Duckworth et al. (2007) initially proposed that individuals who possess a drive to tirelessly work through challenges, failures, and adversity to achieve set goals are uniquely positioned to reach higher achievements than others who lack similar stamina. In a series of six studies Duckworth et al. proposed, developed, and tested a two-factor grit scale with notable results. In addition to validating their grit scale, the authors also found support suggesting that grit provided incremental predictive validity for education and age above and beyond the Big Five personality traits (Study 2); that higher levels of grit were more highly associated with cumulative grade point average (GPA) in an Ivy league sample when compared to those with lower grit levels (r = 0.25, p < 0.01; Study 3); that grit predicted retention after their first summer in two classes of cadets at the United States Military Academy (Study 4); and that participants in a National Spelling Bee with higher grit scores typically work harder and longer than less gritty peers, ultimately resulting in better performance. This series of studies provides empirical evidence that an individual difference conceptualized as grit can account for significant variance in performance across a variety of settings.

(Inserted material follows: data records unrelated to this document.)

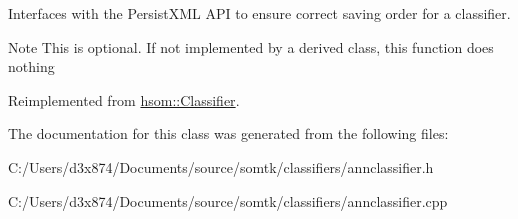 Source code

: \-Interfaces with the \-Persist\-X\-M\-L \-A\-P\-I to ensure correct saving order for a classifier. 

\begin{DoxyNote}{\-Note}
\-This is optional. \-If not implemented by a derived class, this function does nothing 
\end{DoxyNote}


\-Reimplemented from \hyperlink{classhsom_1_1_classifier_a44fd60ca14d06f5f3889e3d49573cd75}{hsom\-::\-Classifier}.



\-The documentation for this class was generated from the following files\-:\begin{DoxyCompactItemize}
\item 
\-C\-:/\-Users/d3x874/\-Documents/source/somtk/classifiers/annclassifier.\-h\item 
\-C\-:/\-Users/d3x874/\-Documents/source/somtk/classifiers/annclassifier.\-cpp\end{DoxyCompactItemize}
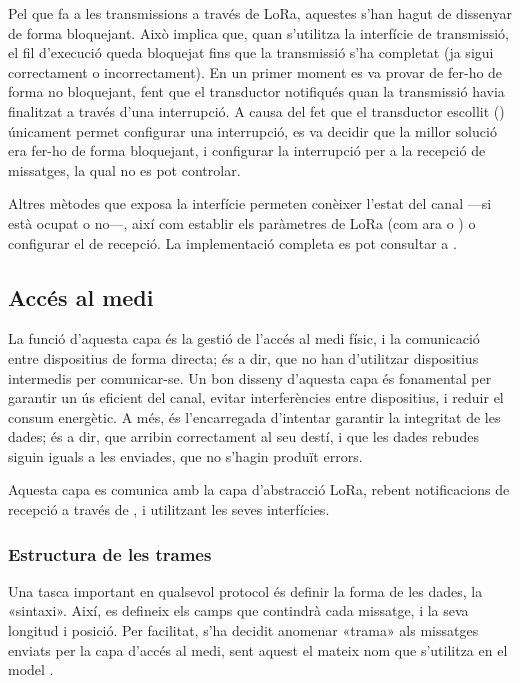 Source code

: \documentclass{tfgitic}[2024/07/01]
\begin{document}
Pel que fa a les transmissions a través de LoRa, aquestes s'han hagut de dissenyar de forma bloquejant. Això implica que, quan s'utilitza la interfície de transmissió, el fil d'execució queda bloquejat fins que la transmissió s'ha completat (ja sigui correctament o incorrectament). En un primer moment es va provar de fer-ho de forma no bloquejant, fent que el transductor notifiqués quan la transmissió havia finalitzat a través d'una interrupció. A causa del fet que el transductor escollit () únicament permet configurar una interrupció, es va decidir que la millor solució era fer-ho de forma bloquejant, i configurar la interrupció per a la recepció de missatges, la qual no es pot controlar.

Altres mètodes que exposa la interfície permeten conèixer l'estat del canal ---si està ocupat o no---, així com establir els paràmetres de LoRa (com ara  o ) o configurar el  de recepció. La implementació completa es pot consultar a .

\subsection{Accés al medi}
La funció d'aquesta capa és la gestió de l'accés al medi físic, i la comunicació entre dispositius de forma directa; és a dir, que no han d'utilitzar dispositius intermedis per comunicar-se. Un bon disseny d'aquesta capa és fonamental per garantir un ús eficient del canal, evitar interferències entre dispositius, i reduir el consum energètic. A més, és l'encarregada d'intentar garantir la integritat de les dades; és a dir, que arribin correctament al seu destí, i que les dades rebudes siguin iguals a les enviades, que no s'hagin produït errors. 

Aquesta capa es comunica amb la capa d'abstracció LoRa, rebent notificacions de recepció a través de , i utilitzant les seves interfícies.

\subsubsection{Estructura de les trames}
Una tasca important en qualsevol protocol és definir la forma de les dades, la «sintaxi». Així, es defineix els camps que contindrà cada missatge, i la seva longitud i posició. Per facilitat, s'ha decidit anomenar «trama» als missatges enviats per la capa d'accés al medi, sent aquest el mateix nom que s'utilitza en el model .
\end{document}
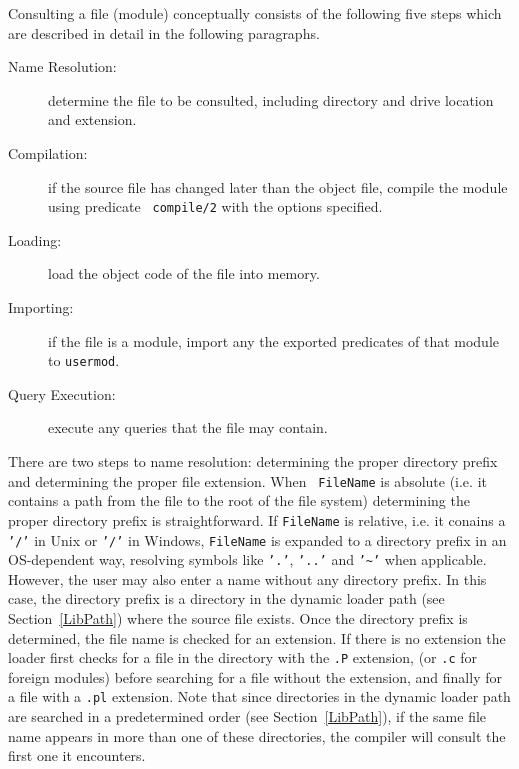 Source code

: Consulting a file (module) conceptually consists of the following five
steps which are described in detail in the following paragraphs.
\begin{description}
\item[Name Resolution:] determine the file to be consulted, including
	directory and drive location and extension.
\item[Compilation:]  if the source file has changed later than the
	object file, compile the module using predicate {\tt
            compile/2} with the options specified.
\item[Loading:] load the object code of the file into memory. 
\item[Importing:] if the file is a module, import any the exported
	predicates of that module to {\tt usermod}.
\item[Query Execution:] execute any queries that the file may contain.
\end{description}

There are two steps to name resolution: determining the proper
directory prefix and determining the proper file extension.  When {\tt
FileName} is absolute (i.e. it contains a path from the file to the
root of the file system) determining the proper directory prefix is
straightforward.  If {\tt FileName} is relative, i.e. it conains a
{\tt '/'} in Unix or {\tt '/'} in Windows, {\tt FileName} is expanded
to a directory prefix in an OS-dependent way, resolving symbols like
{\tt '.'}, {\tt '..'} and {\tt '\~{}'} when applicable.  However, the
user may also enter a name without any directory prefix. In this case,
the directory prefix is a directory in the dynamic loader path (see
Section~\ref{LibPath}) where the source file exists.  Once the
directory prefix is determined, the file name is checked for an
extension.  If there is no extension the loader first checks for a
file in the directory with the {\tt .P} extension, (or {\tt .c} for
foreign modules) before searching for a file without the extension,
and finally for a file with a {\tt .pl} extension.  Note that since
directories in the dynamic loader path are searched in a predetermined
order (see Section~\ref{LibPath}), if the same file name appears in
more than one of these directories, the compiler will consult the
first one it encounters.

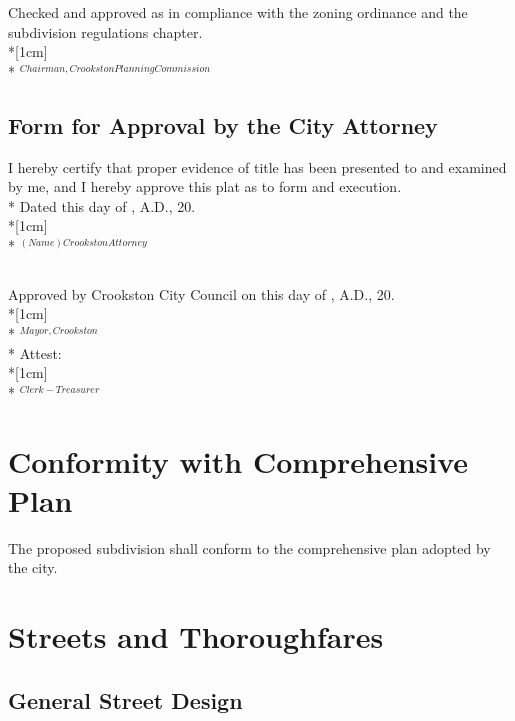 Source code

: \subsubsection{}
Checked and approved as in compliance with the zoning ordinance and the subdivision regulations chapter.\\*[1cm]
\fillable{5cm}\\*
$^{Chairman, Crookston Planning Commission}$
\subsection{Form for Approval by the City Attorney}
I hereby certify that proper evidence of title has been presented to and examined by me, and I hereby approve this plat as to form and execution.\\*
Dated this \fillable{1cm} day of \fillable{2cm}, A.D., 20\fillable{1cm}.\\*[1cm]
\fillable{5cm}\\*
$^{(Name) Crookston Attorney}$
\subsection{}
Approved by Crookston City Council on this \fillable{1cm} day of \fillable{2cm}, A.D., 20\fillable{1cm}.\\*[1cm]
\fillable{5cm}\\*
$^{Mayor, Crookston}$\\*
Attest:\\*[1cm]
\fillable{5cm}\\*
$^{Clerk-Treasurer}$


\setcounter{section}{29}
\section{Conformity with Comprehensive Plan}
The proposed subdivision shall conform to the comprehensive plan adopted by the city.

\section{Streets and Thoroughfares}
\subsection{General Street Design}
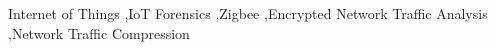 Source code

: \documentclass[preprint,12pt]{elsarticle}
\begin{document}
\begin{frontmatter}


\begin{keyword}
Internet of Things \sep IoT Forensics \sep Zigbee \sep Encrypted Network Traffic Analysis \sep Network Traffic Compression


\end{keyword}

\end{frontmatter}
\end{document}
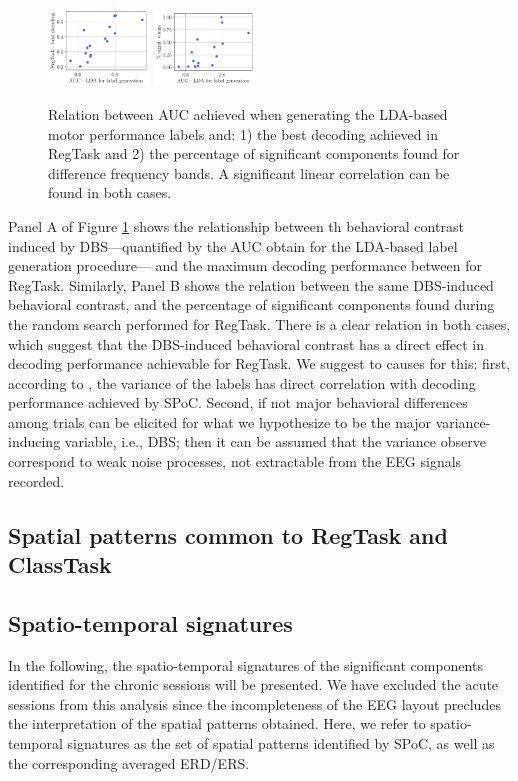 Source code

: \documentclass[10pt,a4paper, twocolumn]{article}
\newcommand{\regtask}{RegTask\xspace}
\newcommand{\classtask}{ClassTask\xspace}
\begin{document}
\begin{figure}
\includegraphics[width=0.24\textwidth]{figures/auclda_vs_bestdec}
\includegraphics[width=0.24\textwidth]{figures/auclda_vs_ncomp}
\caption{Relation between AUC achieved when generating the LDA-based motor performance labels and: 1) the best decoding achieved in \regtask and 2) the percentage of significant components found for difference frequency bands. A significant linear correlation can be found in both cases.}
\label{fig:auclda_perf}
\end{figure}

Panel A of Figure \ref{fig:auclda_perf} shows the relationship between th behavioral contrast induced by DBS---quantified by the AUC obtain for the LDA-based label generation procedure--- and the maximum decoding performance between for \regtask. Similarly, Panel B shows the relation between the same DBS-induced behavioral contrast, and the percentage of significant components found during the random search performed for \regtask. There is a clear relation in both cases, which suggest that the DBS-induced behavioral contrast has a direct effect in decoding performance achievable for \regtask. We suggest to causes for this: first, according to \cite{AndreasComponentsStroked}, the variance of the labels has direct correlation with decoding performance achieved by SPoC. Second, if not major behavioral differences among trials can be elicited for what we hypothesize to be the major variance-inducing variable, i.e., DBS; then it can be assumed that the variance observe correspond to weak noise processes, not extractable from the EEG signals recorded.

\subsection{Spatial patterns common to \regtask and \classtask}

\subsection{Spatio-temporal signatures}
In the following, the spatio-temporal signatures of the significant components identified for the chronic sessions will be presented. We have excluded the acute sessions from this analysis since the incompleteness of the EEG layout precludes the interpretation of the spatial patterns obtained. Here, we refer to spatio-temporal signatures as the set of spatial patterns identified by SPoC, as well as the corresponding averaged ERD/ERS.
\end{document}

Although Duckworth argued that grit predicted academic performance better than the Big Five personality traits, that claim was later called into question by Kaili Rimfeld and colleagues, who argued that Big Five personality factors have equal predictive ability, and by Crede, who concluded that grit is very strongly correlated with conscientiousness, and found that after controlling for conscientiousness, only one component of grit (perseverance of effort) explains variance in academic performance.

Rimfeld et al. in 2016 conducted the largest study of grit in the United Kingdom, that was based on academic achievement of 2,321 twin pairs (U.K.-representative sample and genetically sensitive design), and compared the predictive ability of grit as a trait (measured by the Grit-S) to the predictions based on Big Five personality traits. Rimfeld et al. found that while personality is a significant predictor of academic achievement, grit as a separate construct added little to the prediction of academic achievement derived from Big Five personality factors, such as conscientiousness.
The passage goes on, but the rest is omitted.